▶ [Description of the task]: Give the number of lines in the records below that contain the word "SimpleCertifiedMail", and nothing more.

▶ [Input]:
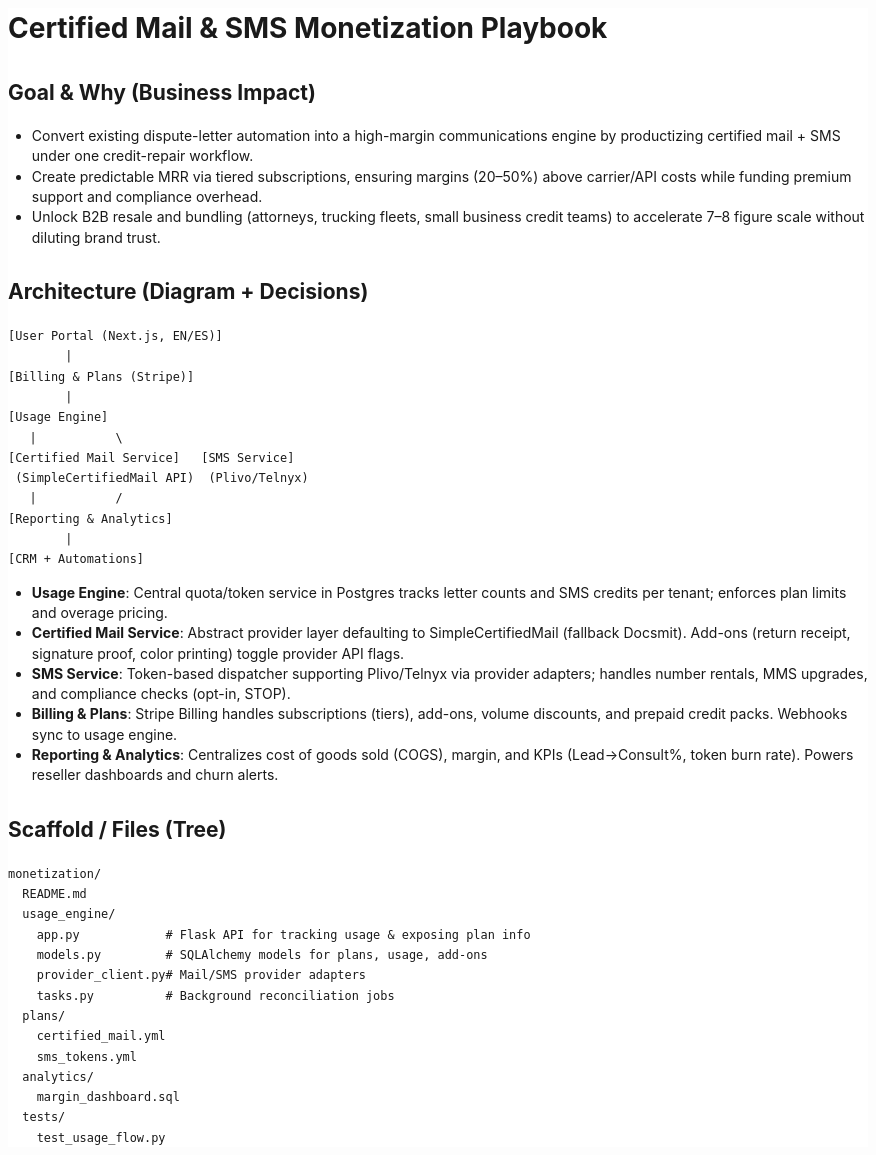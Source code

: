 # Certified Mail & SMS Monetization Playbook

## Goal & Why (Business Impact)
- Convert existing dispute-letter automation into a high-margin communications engine by productizing certified mail + SMS under one credit-repair workflow.
- Create predictable MRR via tiered subscriptions, ensuring margins (20–50%) above carrier/API costs while funding premium support and compliance overhead.
- Unlock B2B resale and bundling (attorneys, trucking fleets, small business credit teams) to accelerate 7–8 figure scale without diluting brand trust.

## Architecture (Diagram + Decisions)
```
[User Portal (Next.js, EN/ES)]
        |
[Billing & Plans (Stripe)]
        |
[Usage Engine]
   |           \
[Certified Mail Service]   [SMS Service]
 (SimpleCertifiedMail API)  (Plivo/Telnyx)
   |           /
[Reporting & Analytics]
        |
[CRM + Automations]
```
- **Usage Engine**: Central quota/token service in Postgres tracks letter counts and SMS credits per tenant; enforces plan limits and overage pricing.
- **Certified Mail Service**: Abstract provider layer defaulting to SimpleCertifiedMail (fallback Docsmit). Add-ons (return receipt, signature proof, color printing) toggle provider API flags.
- **SMS Service**: Token-based dispatcher supporting Plivo/Telnyx via provider adapters; handles number rentals, MMS upgrades, and compliance checks (opt-in, STOP).
- **Billing & Plans**: Stripe Billing handles subscriptions (tiers), add-ons, volume discounts, and prepaid credit packs. Webhooks sync to usage engine.
- **Reporting & Analytics**: Centralizes cost of goods sold (COGS), margin, and KPIs (Lead→Consult%, token burn rate). Powers reseller dashboards and churn alerts.

## Scaffold / Files (Tree)
```
monetization/
  README.md
  usage_engine/
    app.py            # Flask API for tracking usage & exposing plan info
    models.py         # SQLAlchemy models for plans, usage, add-ons
    provider_client.py# Mail/SMS provider adapters
    tasks.py          # Background reconciliation jobs
  plans/
    certified_mail.yml
    sms_tokens.yml
  analytics/
    margin_dashboard.sql
  tests/
    test_usage_flow.py
```
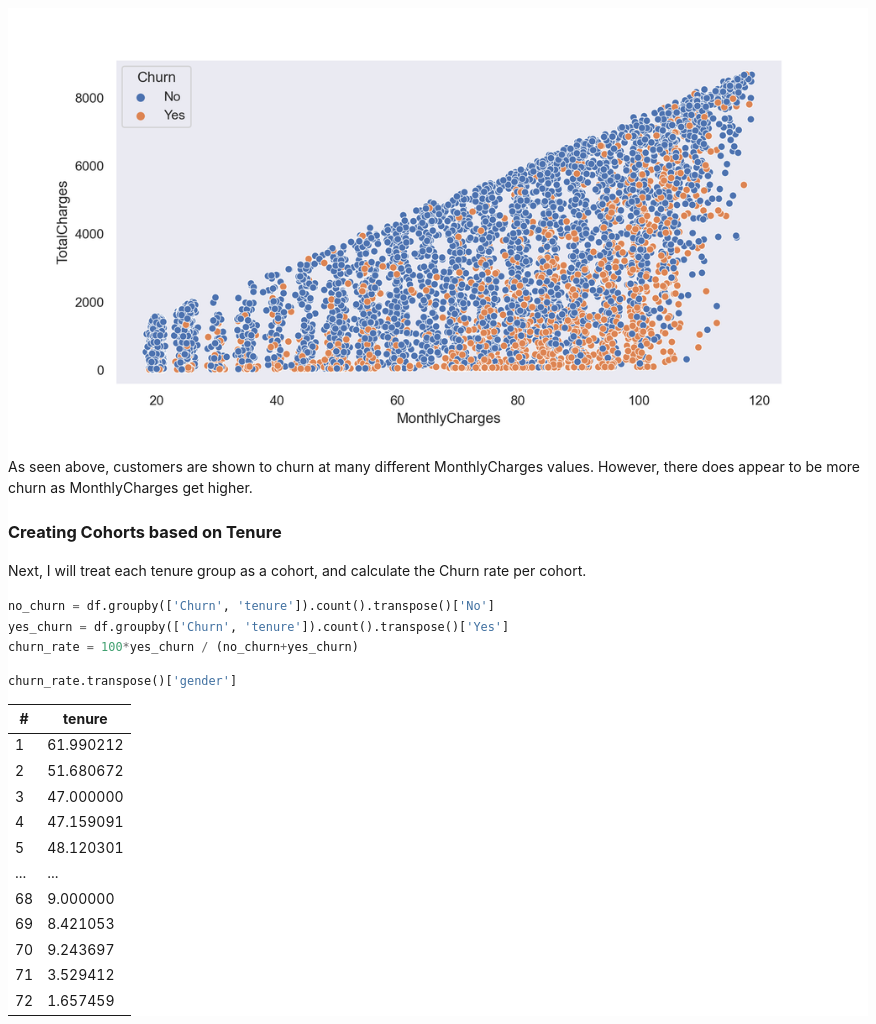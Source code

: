<img src="../img/posts/Supervised Learning Capstone Images/7_monthlycharges_totalcharges.png">

As seen above, customers are shown to churn at many different MonthlyCharges values. However, there does appear to be more churn as MonthlyCharges get higher.

### Creating Cohorts based on Tenure

Next, I will treat each tenure group as a cohort, and calculate the Churn rate per cohort.

``` python
no_churn = df.groupby(['Churn', 'tenure']).count().transpose()['No']
yes_churn = df.groupby(['Churn', 'tenure']).count().transpose()['Yes']
churn_rate = 100*yes_churn / (no_churn+yes_churn)
```

``` python
churn_rate.transpose()['gender']
```

|#|tenure|
|---|---|
|1     |61.990212|
|2     |51.680672|
|3     |47.000000|
|4     |47.159091|
|5     |48.120301|
| ...  |     ...  |  
|68    |9.000000|
|69    | 8.421053|
|70    | 9.243697|
|71    | 3.529412|
|72    | 1.657459|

▶ [Exercise output]: 2